Kara Keeling, Ph.D.
Assistant Professor
213.740.3334
kkeeling@cinema.usc.edu
SCA 320
Kara Keeling’s research focuses on Third Cinema and feminist film, representations of race, sexuality, and gender in cinema, critical theory, cultural studies, and African cinema. Her book,
The Witch's Flight: The Cinematic, the Black Femme, and the Image of Common Sense, explores the role of cinematic images in the construction and maintenance of hegemonic conceptions of the world and interrogates the complex relationships between cinematic visibility, minority politics, and the labor required to create and maintain alternative organizations of social life.
Keeling is author of several articles published in anthologies and journals and co-editor (with Colin MacCabe and Cornel West) of a selection of writings by the late James A Snead entitled
European Pedigrees/ African Contagions: Racist Traces and Other Writing. Currently, Keeling is writing her second monograph, tentatively entitled “Digital Media and Social Movements,” and completing several essays on topics such as temporality, cinema and black cultural politics; digital media, globalization, and difference; and Gilles Deleuze and liberation theory.

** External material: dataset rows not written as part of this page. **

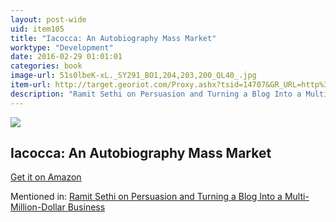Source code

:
 ```yaml
---
layout: post-wide
uid: item105
title: "Iacocca: An Autobiography Mass Market"
worktype: "Development"
date: 2016-02-29 01:01:01
categories: book
image-url: 51s0lbeK-xL._SY291_BO1,204,203,200_QL40_.jpg
item-url: http://target.georiot.com/Proxy.ashx?tsid=14707&GR_URL=http%3A%2F%2Fwww.amazon.com%2FIacocca-An-Autobiography-Lee%2Fdp%2F0553251473%2F
description: "Ramit Sethi on Persuasion and Turning a Blog Into a Multi-Million-Dollar Business"
---
```

<a href="http://target.georiot.com/Proxy.ashx?tsid=14707&GR_URL=http%3A%2F%2Fwww.amazon.com%2FIacocca-An-Autobiography-Lee%2Fdp%2F0553251473%2F" target="blank"><img src="../../../../img/thumbs/51s0lbeK-xL._SY291_BO1,204,203,200_QL40_.jpg" class="prod-img"></a>
<h2>Iacocca: An Autobiography Mass Market</h2>
<p><a href="http://target.georiot.com/Proxy.ashx?tsid=14707&GR_URL=http%3A%2F%2Fwww.amazon.com%2FIacocca-An-Autobiography-Lee%2Fdp%2F0553251473%2F" target="blank">Get it on Amazon</a><p>
<p>Mentioned in: <a href="http://fourhourworkweek.com/2014/10/09/ramit-sethi-on-persuasion-and-turning-a-blog-into-a-multi-million-dollar-business/" target="blank">Ramit Sethi on Persuasion and Turning a Blog Into a Multi-Million-Dollar Business</a></p>
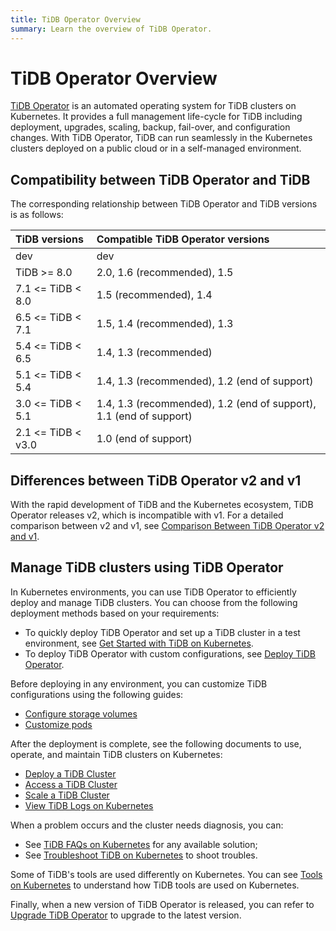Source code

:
 ```yaml
---
title: TiDB Operator Overview
summary: Learn the overview of TiDB Operator.
---
```


# TiDB Operator Overview

[TiDB Operator](https://github.com/pingcap/tidb-operator) is an automated operating system for TiDB clusters on Kubernetes. It provides a full management life-cycle for TiDB including deployment, upgrades, scaling, backup, fail-over, and configuration changes. With TiDB Operator, TiDB can run seamlessly in the Kubernetes clusters deployed on a public cloud or in a self-managed environment.

## Compatibility between TiDB Operator and TiDB

The corresponding relationship between TiDB Operator and TiDB versions is as follows:

| TiDB versions | Compatible TiDB Operator versions |
|:---|:---|
| dev               | dev                 |
| TiDB >= 8.0       | 2.0, 1.6 (recommended), 1.5 |
| 7.1 <= TiDB < 8.0 | 1.5 (recommended), 1.4 |
| 6.5 <= TiDB < 7.1 | 1.5, 1.4 (recommended), 1.3     |
| 5.4 <= TiDB < 6.5 | 1.4, 1.3 (recommended)   |
| 5.1 <= TiDB < 5.4 | 1.4, 1.3 (recommended), 1.2 (end of support)      |
| 3.0 <= TiDB < 5.1 | 1.4, 1.3 (recommended), 1.2 (end of support), 1.1 (end of support) |
| 2.1 <= TiDB < v3.0| 1.0 (end of support)       |

## Differences between TiDB Operator v2 and v1

With the rapid development of TiDB and the Kubernetes ecosystem, TiDB Operator releases v2, which is incompatible with v1. For a detailed comparison between v2 and v1, see [Comparison Between TiDB Operator v2 and v1](tidb-operator-v2-vs-v1.md).

## Manage TiDB clusters using TiDB Operator

In Kubernetes environments, you can use TiDB Operator to efficiently deploy and manage TiDB clusters. You can choose from the following deployment methods based on your requirements:

- To quickly deploy TiDB Operator and set up a TiDB cluster in a test environment, see [Get Started with TiDB on Kubernetes](get-started.md).
- To deploy TiDB Operator with custom configurations, see [Deploy TiDB Operator](deploy-tidb-operator.md).

Before deploying in any environment, you can customize TiDB configurations using the following guides:

+ [Configure storage volumes](volume-configuration.md)
+ [Customize pods](overlay.md)

After the deployment is complete, see the following documents to use, operate, and maintain TiDB clusters on Kubernetes:

+ [Deploy a TiDB Cluster](deploy-tidb-cluster.md)
+ [Access a TiDB Cluster](access-tidb.md)
+ [Scale a TiDB Cluster](scale-a-tidb-cluster.md)
+ [View TiDB Logs on Kubernetes](view-logs.md)

When a problem occurs and the cluster needs diagnosis, you can:

+ See [TiDB FAQs on Kubernetes](faq.md) for any available solution;
+ See [Troubleshoot TiDB on Kubernetes](tips.md) to shoot troubles.

Some of TiDB's tools are used differently on Kubernetes. You can see [Tools on Kubernetes](tidb-toolkit.md) to understand how TiDB tools are used on Kubernetes.

Finally, when a new version of TiDB Operator is released, you can refer to [Upgrade TiDB Operator](upgrade-tidb-operator.md) to upgrade to the latest version.
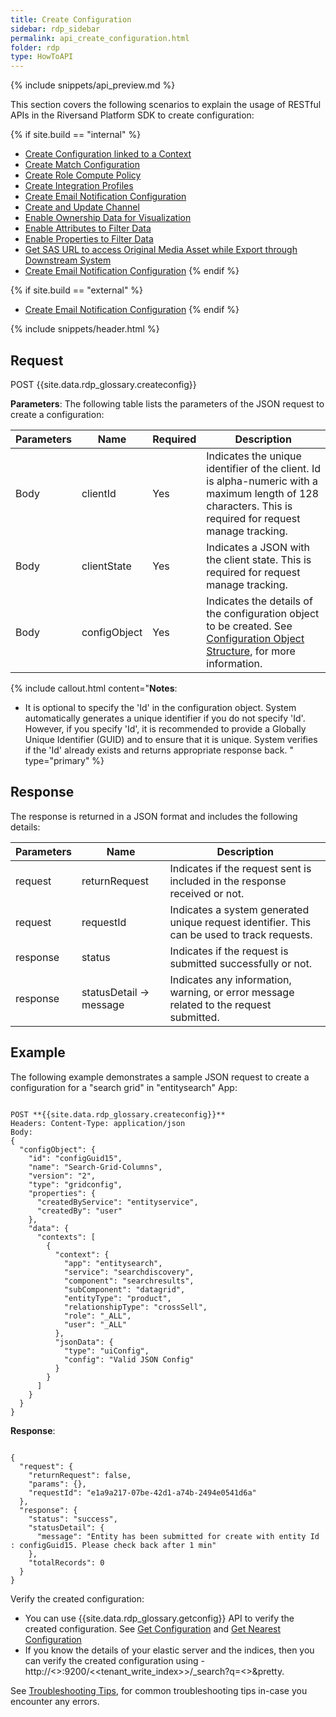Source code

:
 ```yaml
---
title: Create Configuration
sidebar: rdp_sidebar
permalink: api_create_configuration.html
folder: rdp
type: HowToAPI
---
```


{% include snippets/api_preview.md %}

This section covers the following scenarios to explain the usage of RESTful APIs in the Riversand Platform SDK to create configuration:

{% if site.build == "internal" %}
* [Create Configuration linked to a Context](api_create_config_scenario1.html)
* [Create Match Configuration](api_create_config_scenario2.html)
* [Create Role Compute Policy](api_create_role_compute_policy.html)
* [Create Integration Profiles](api_create_int_profiles.html)
* [Create Email Notification Configuration](api_create_email_notfn_configuration.html)
* [Create and Update Channel](api_create_update_channel.html)
* [Enable Ownership Data for Visualization](api_enable_ownership_data_visualization.html)
* [Enable Attributes to Filter Data](api_enable_attributes_filter_data.html)
* [Enable Properties to Filter Data](api_enable_properties_filter_data.html)
* [Get SAS URL to access Original Media Asset while Export through Downstream System](api_get_sas_url_exprt_dwnstrm_sys.html)
* [Create Email Notification Configuration](api_create_email_notfn_configuration.html)
{% endif %}

{% if site.build == "external" %}
* [Create Email Notification Configuration](api_create_email_notfn_configuration.html)
{% endif %}

{% include snippets/header.html %}

## Request

POST {{site.data.rdp_glossary.createconfig}}

**Parameters**: The following table lists the parameters of the JSON request to create a configuration:

| Parameters | Name | Required | Description |
|-------|--------|----------------|-------------|
| Body | clientId | Yes | Indicates the unique identifier of the client. Id is alpha-numeric with a maximum length of 128 characters. This is required for request manage tracking. |
| Body | clientState | Yes | Indicates a JSON with the client state. This is required for request manage tracking. |
| Body | configObject | Yes | Indicates the details of the configuration object to be created. See [Configuration Object Structure](api_config_object_structure.html), for more information. |

{% include callout.html content="**Notes**:<br/>
* It is optional to specify the 'Id' in the configuration object. System automatically generates a unique identifier if you do not specify 'Id'. However, if you specify 'Id', it is recommended to provide a Globally Unique Identifier (GUID) and to ensure that it is unique. System verifies if the 'Id' already exists and returns appropriate response back.
" type="primary" %}

## Response

The response is returned in a JSON format and includes the following details:

| Parameters | Name | Description |
|-------|--------|----------------|
| request | returnRequest | Indicates if the request sent is included in the response received or not. |
| request | requestId | Indicates a system generated unique request identifier. This can be used to track requests. |
| response | status | Indicates if the request is submitted successfully or not. |
| response | statusDetail -> message | Indicates any information, warning, or error message related to the request submitted. |

## Example

The following example demonstrates a sample JSON request to create a configuration for a "search grid" in "entitysearch" App:

<pre><code>
POST **{{site.data.rdp_glossary.createconfig}}**
Headers: Content-Type: application/json
Body:
{
  "configObject": {
    "id": "configGuid15",
    "name": "Search-Grid-Columns",
    "version": "2",
    "type": "gridconfig",
    "properties": {
      "createdByService": "entityservice",
      "createdBy": "user"
    },
    "data": {
      "contexts": [
        {
          "context": {
            "app": "entitysearch",
            "service": "searchdiscovery",
            "component": "searchresults",
            "subComponent": "datagrid",
            "entityType": "product",
            "relationshipType": "crossSell",
            "role": "_ALL",
            "user": "_ALL"
          },
          "jsonData": {
            "type": "uiConfig",
            "config": "Valid JSON Config"
          }
        }
      ]
    }
  }
}
</code></pre>

**Response**:
<pre><code>
{
  "request": {
    "returnRequest": false,
    "params": {},
    "requestId": "e1a9a217-07be-42d1-a74b-2494e0541d6a"
  },
  "response": {
    "status": "success",
    "statusDetail": {
      "message": "Entity has been submitted for create with entity Id : configGuid15. Please check back after 1 min"
    },
    "totalRecords": 0
  }
}
</code></pre>

Verify the created configuration:
* You can use {{site.data.rdp_glossary.getconfig}} API to verify the created configuration. See [Get Configuration](api_get_configuration.html) and [Get Nearest Configuration](api_get_nearest_configuration.html)
* If you know the details of your elastic server and the indices, then you can verify the created configuration using - http://<<ESSERVER>>:9200/<<tenant_write_index>>/_search?q=<<Id>>&pretty.

See [Troubleshooting Tips](api_troubleshooting_tips.html), for common troubleshooting tips in-case you encounter any errors.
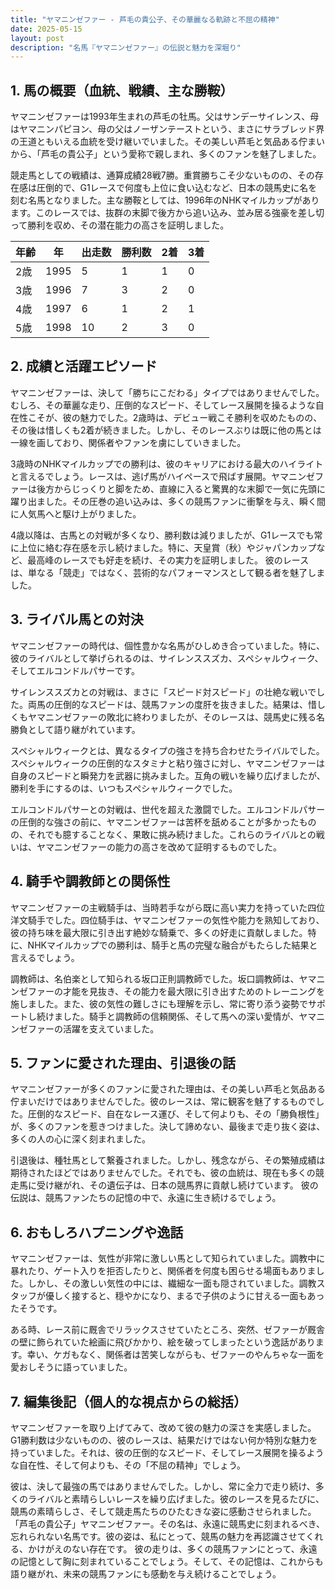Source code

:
 ```yaml
---
title: "ヤマニンゼファー - 芦毛の貴公子、その華麗なる軌跡と不屈の精神"
date: 2025-05-15
layout: post
description: "名馬『ヤマニンゼファー』の伝説と魅力を深堀り"
---
```


## 1. 馬の概要（血統、戦績、主な勝鞍）

ヤマニンゼファーは1993年生まれの芦毛の牡馬。父はサンデーサイレンス、母はヤマニンパピヨン、母の父はノーザンテーストという、まさにサラブレッド界の王道ともいえる血統を受け継いでいました。その美しい芦毛と気品ある佇まいから、「芦毛の貴公子」という愛称で親しまれ、多くのファンを魅了しました。

競走馬としての戦績は、通算成績28戦7勝。重賞勝ちこそ少ないものの、その存在感は圧倒的で、G1レースで何度も上位に食い込むなど、日本の競馬史に名を刻む名馬となりました。主な勝鞍としては、1996年のNHKマイルカップがあります。このレースでは、抜群の末脚で後方から追い込み、並み居る強豪を差し切って勝利を収め、その潜在能力の高さを証明しました。

| 年齢 | 年 | 出走数 | 勝利数 | 2着 | 3着 |
|---|---|---|---|---|---|
| 2歳 | 1995 | 5 | 1 | 1 | 0 |
| 3歳 | 1996 | 7 | 3 | 2 | 0 |
| 4歳 | 1997 | 6 | 1 | 2 | 1 |
| 5歳 | 1998 | 10 | 2 | 3 | 0 |


## 2. 成績と活躍エピソード

ヤマニンゼファーは、決して「勝ちにこだわる」タイプではありませんでした。むしろ、その華麗な走り、圧倒的なスピード、そしてレース展開を操るような自在性こそが、彼の魅力でした。2歳時は、デビュー戦こそ勝利を収めたものの、その後は惜しくも2着が続きました。しかし、そのレースぶりは既に他の馬とは一線を画しており、関係者やファンを虜にしていきました。

3歳時のNHKマイルカップでの勝利は、彼のキャリアにおける最大のハイライトと言えるでしょう。レースは、逃げ馬がハイペースで飛ばす展開。ヤマニンゼファーは後方からじっくりと脚をため、直線に入ると驚異的な末脚で一気に先頭に躍り出ました。その圧巻の追い込みは、多くの競馬ファンに衝撃を与え、瞬く間に人気馬へと駆け上がりました。

4歳以降は、古馬との対戦が多くなり、勝利数は減りましたが、G1レースでも常に上位に絡む存在感を示し続けました。特に、天皇賞（秋）やジャパンカップなど、最高峰のレースでも好走を続け、その実力を証明しました。  彼のレースは、単なる「競走」ではなく、芸術的なパフォーマンスとして観る者を魅了しました。


## 3. ライバル馬との対決

ヤマニンゼファーの時代は、個性豊かな名馬がひしめき合っていました。特に、彼のライバルとして挙げられるのは、サイレンススズカ、スペシャルウィーク、そしてエルコンドルパサーです。

サイレンススズカとの対戦は、まさに「スピード対スピード」の壮絶な戦いでした。両馬の圧倒的なスピードは、競馬ファンの度肝を抜きました。結果は、惜しくもヤマニンゼファーの敗北に終わりましたが、そのレースは、競馬史に残る名勝負として語り継がれています。

スペシャルウィークとは、異なるタイプの強さを持ち合わせたライバルでした。スペシャルウィークの圧倒的なスタミナと粘り強さに対し、ヤマニンゼファーは自身のスピードと瞬発力を武器に挑みました。互角の戦いを繰り広げましたが、勝利を手にするのは、いつもスペシャルウィークでした。

エルコンドルパサーとの対戦は、世代を超えた激闘でした。エルコンドルパサーの圧倒的な強さの前に、ヤマニンゼファーは苦杯を舐めることが多かったものの、それでも臆することなく、果敢に挑み続けました。これらのライバルとの戦いは、ヤマニンゼファーの能力の高さを改めて証明するものでした。


## 4. 騎手や調教師との関係性

ヤマニンゼファーの主戦騎手は、当時若手ながら既に高い実力を持っていた四位洋文騎手でした。四位騎手は、ヤマニンゼファーの気性や能力を熟知しており、彼の持ち味を最大限に引き出す絶妙な騎乗で、多くの好走に貢献しました。特に、NHKマイルカップでの勝利は、騎手と馬の完璧な融合がもたらした結果と言えるでしょう。

調教師は、名伯楽として知られる坂口正則調教師でした。坂口調教師は、ヤマニンゼファーの才能を見抜き、その能力を最大限に引き出すためのトレーニングを施しました。また、彼の気性の難しさにも理解を示し、常に寄り添う姿勢でサポートし続けました。騎手と調教師の信頼関係、そして馬への深い愛情が、ヤマニンゼファーの活躍を支えていました。


## 5. ファンに愛された理由、引退後の話

ヤマニンゼファーが多くのファンに愛された理由は、その美しい芦毛と気品ある佇まいだけではありませんでした。彼のレースは、常に観客を魅了するものでした。圧倒的なスピード、自在なレース運び、そして何よりも、その「勝負根性」が、多くのファンを惹きつけました。決して諦めない、最後まで走り抜く姿は、多くの人の心に深く刻まれました。

引退後は、種牡馬として繋養されました。しかし、残念ながら、その繁殖成績は期待されたほどではありませんでした。それでも、彼の血統は、現在も多くの競走馬に受け継がれ、その遺伝子は、日本の競馬界に貢献し続けています。  彼の伝説は、競馬ファンたちの記憶の中で、永遠に生き続けるでしょう。


## 6. おもしろハプニングや逸話

ヤマニンゼファーは、気性が非常に激しい馬として知られていました。調教中に暴れたり、ゲート入りを拒否したりと、関係者を何度も困らせる場面もありました。しかし、その激しい気性の中には、繊細な一面も隠されていました。調教スタッフが優しく接すると、穏やかになり、まるで子供のように甘える一面もあったそうです。

ある時、レース前に厩舎でリラックスさせていたところ、突然、ゼファーが厩舎の壁に飾られていた絵画に飛びかかり、絵を破ってしまったという逸話があります。幸い、ケガもなく、関係者は苦笑しながらも、ゼファーのやんちゃな一面を愛おしそうに語っていました。


## 7. 編集後記（個人的な視点からの総括）

ヤマニンゼファーを取り上げてみて、改めて彼の魅力の深さを実感しました。G1勝利数は少ないものの、彼のレースは、結果だけではない何か特別な魅力を持っていました。それは、彼の圧倒的なスピード、そしてレース展開を操るような自在性、そして何よりも、その「不屈の精神」でしょう。

彼は、決して最強の馬ではありませんでした。しかし、常に全力で走り続け、多くのライバルと素晴らしいレースを繰り広げました。彼のレースを見るたびに、競馬の素晴らしさ、そして競走馬たちのひたむきな姿に感動させられました。  「芦毛の貴公子」ヤマニンゼファー。その名は、永遠に競馬史に刻まれるべき、忘れられない名馬です。彼の姿は、私にとって、競馬の魅力を再認識させてくれる、かけがえのない存在です。  彼の走りは、多くの競馬ファンにとって、永遠の記憶として胸に刻まれていることでしょう。そして、その記憶は、これからも語り継がれ、未来の競馬ファンにも感動を与え続けることでしょう。
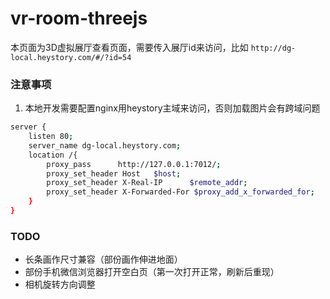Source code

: # vr-room-threejs

本页面为3D虚拟展厅查看页面，需要传入展厅id来访问，比如 `http://dg-local.heystory.com/#/?id=54`

### 注意事项

1. 本地开发需要配置nginx用heystory主域来访问，否则加载图片会有跨域问题

```bash
server {
    listen 80;
    server_name dg-local.heystory.com;
    location /{
        proxy_pass      http://127.0.0.1:7012/;
        proxy_set_header Host   $host;
        proxy_set_header X-Real-IP      $remote_addr;
        proxy_set_header X-Forwarded-For $proxy_add_x_forwarded_for;
    }
}
```

### TODO

* 长条画作尺寸兼容（部份画作伸进地面）
* 部份手机微信浏览器打开空白页（第一次打开正常，刷新后重现）
* 相机旋转方向调整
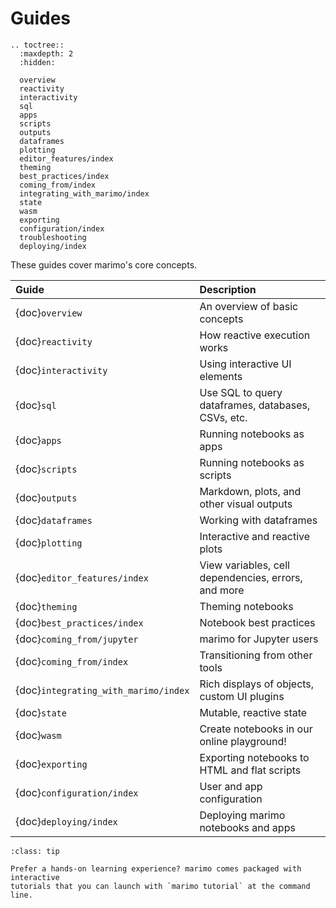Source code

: # Guides

```{eval-rst}
.. toctree::
  :maxdepth: 2
  :hidden:

  overview
  reactivity
  interactivity
  sql
  apps
  scripts
  outputs
  dataframes
  plotting
  editor_features/index
  theming
  best_practices/index
  coming_from/index
  integrating_with_marimo/index
  state
  wasm
  exporting
  configuration/index
  troubleshooting
  deploying/index
```

These guides cover marimo's core concepts.

| Guide                                | Description                                         |
| :----------------------------------- | :-------------------------------------------------- |
| {doc}`overview`                      | An overview of basic concepts                       |
| {doc}`reactivity`                    | How reactive execution works                        |
| {doc}`interactivity`                 | Using interactive UI elements                       |
| {doc}`sql`                           | Use SQL to query dataframes, databases, CSVs, etc.  |
| {doc}`apps`                          | Running notebooks as apps                           |
| {doc}`scripts`                       | Running notebooks as scripts                        |
| {doc}`outputs`                       | Markdown, plots, and other visual outputs           |
| {doc}`dataframes`                    | Working with dataframes                             |
| {doc}`plotting`                      | Interactive and reactive plots                      |
| {doc}`editor_features/index`         | View variables, cell dependencies, errors, and more |
| {doc}`theming`                       | Theming notebooks                                   |
| {doc}`best_practices/index`          | Notebook best practices                             |
| {doc}`coming_from/jupyter`           | marimo for Jupyter users                            |
| {doc}`coming_from/index`             | Transitioning from other tools                      |
| {doc}`integrating_with_marimo/index` | Rich displays of objects, custom UI plugins         |
| {doc}`state`                         | Mutable, reactive state                             |
| {doc}`wasm`                          | Create notebooks in our online playground!          |
| {doc}`exporting`                     | Exporting notebooks to HTML and flat scripts        |
| {doc}`configuration/index`           | User and app configuration                          |
| {doc}`deploying/index`               | Deploying marimo notebooks and apps                 |

```{admonition} Learn by doing!
:class: tip

Prefer a hands-on learning experience? marimo comes packaged with interactive
tutorials that you can launch with `marimo tutorial` at the command line.
```
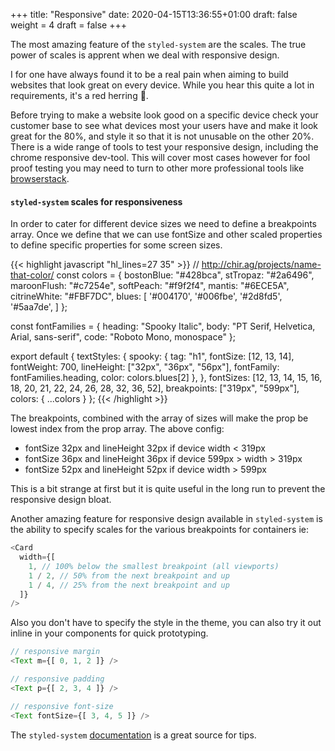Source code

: +++
title: "Responsive"
date: 2020-04-15T13:36:55+01:00
draft: false
weight = 4
draft = false
+++

The most amazing feature of the `styled-system` are the scales.
The true power of scales is apprent when we deal with responsive design.

I for one have always found it to be a real pain when aiming to build
websites that look great on every device. While you hear this quite a lot
in requirements, it's a red herring 🍣.

Before trying to make a website look good on a specific device check your
customer base to see what devices most your users have and make it look
great for the 80%, and style it so that it is not unusable on the other 20%.
There is a wide range of tools to test your responsive design, including
the chrome responsive dev-tool. This will cover most cases however for
fool proof testing you may need to turn to other more professional tools
like [browserstack](https://www.browserstack.com/).

#### `styled-system` scales for responsiveness
In order to cater for different device sizes we need to define a breakpoints
array. Once we define that we can use fontSize and other scaled properties
to define specific properties for some screen sizes.

{{< highlight javascript "hl_lines=27 35" >}}
// http://chir.ag/projects/name-that-color/
const colors = {
  bostonBlue: "#428bca",
  stTropaz: "#2a6496",
  maroonFlush: "#c7254e",
  softPeach: "#f9f2f4",
  mantis: "#6ECE5A",
  citrineWhite: "#FBF7DC",
  blues: [
    '#004170',
    '#006fbe',
    '#2d8fd5',
    '#5aa7de',
  ]
};

const fontFamilies = {
  heading: "Spooky Italic",
  body: "PT Serif, Helvetica, Arial, sans-serif",
  code: "Roboto Mono, monospace"
};

export default {
  textStyles: {
    spooky: {
      tag: "h1",
      fontSize: [12, 13, 14],
      fontWeight: 700,
      lineHeight: ["32px", "36px", "56px"],
      fontFamily: fontFamilies.heading,
      color: colors.blues[2]
    },
  },
  fontSizes: [12, 13, 14, 15, 16, 18, 20, 21, 22, 24, 26, 28, 32, 36, 52],
  breakpoints: ["319px", "599px"],
  colors: {
    ...colors
  }
};
{{< /highlight >}}

The breakpoints, combined with the array of sizes will make the prop
be lowest index from the prop array.
The above config:
- fontSize 32px and lineHeight 32px if device width < 319px
- fontSize 36px and lineHeight 36px if device 599px > width > 319px
- fontSize 52px and lineHeight 52px if device width > 599px

This is a bit strange at first but it is quite useful in the long run to
prevent the responsive design bloat.

Another amazing feature for responsive design available in `styled-system`
is the ability to specify scales for the various breakpoints for containers
ie:

```javascript
<Card
  width={[
    1, // 100% below the smallest breakpoint (all viewports)
    1 / 2, // 50% from the next breakpoint and up
    1 / 4, // 25% from the next breakpoint and up
  ]}
/>
```

Also you don't have to specify the style in the theme, you can also
try it out inline in your components for quick prototyping.
```javascript
// responsive margin
<Text m={[ 0, 1, 2 ]} />

// responsive padding
<Text p={[ 2, 3, 4 ]} />

// responsive font-size
<Text fontSize={[ 3, 4, 5 ]} />
```

The `styled-system` [documentation](https://styled-system.com/) is a great source for tips.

Prior to joining the faculty at USC, Keeling taught at the University of North Carolina at Chapel Hill (UNC), and was an adjunct assistant Professor of Women's Studies at Duke University, and a visiting assistant professor of Art and Africana Studies at Williams College. Keeling has developed and taught courses at the undergraduate and graduate level on topics such as Media and Activism, Cinema and Social Change, Race, Sexuality, and Cinema, and Film As Cultural Critique, among others. In the summer of 2005, Keeling participated in the National Endowment for the Humanities Summer Institute on African Cinema in Dakar, Senegal. She currently serves as an Elected Representative to the Modern Language Association's Division on Film and on the editorial board of the journal Cultural Studies.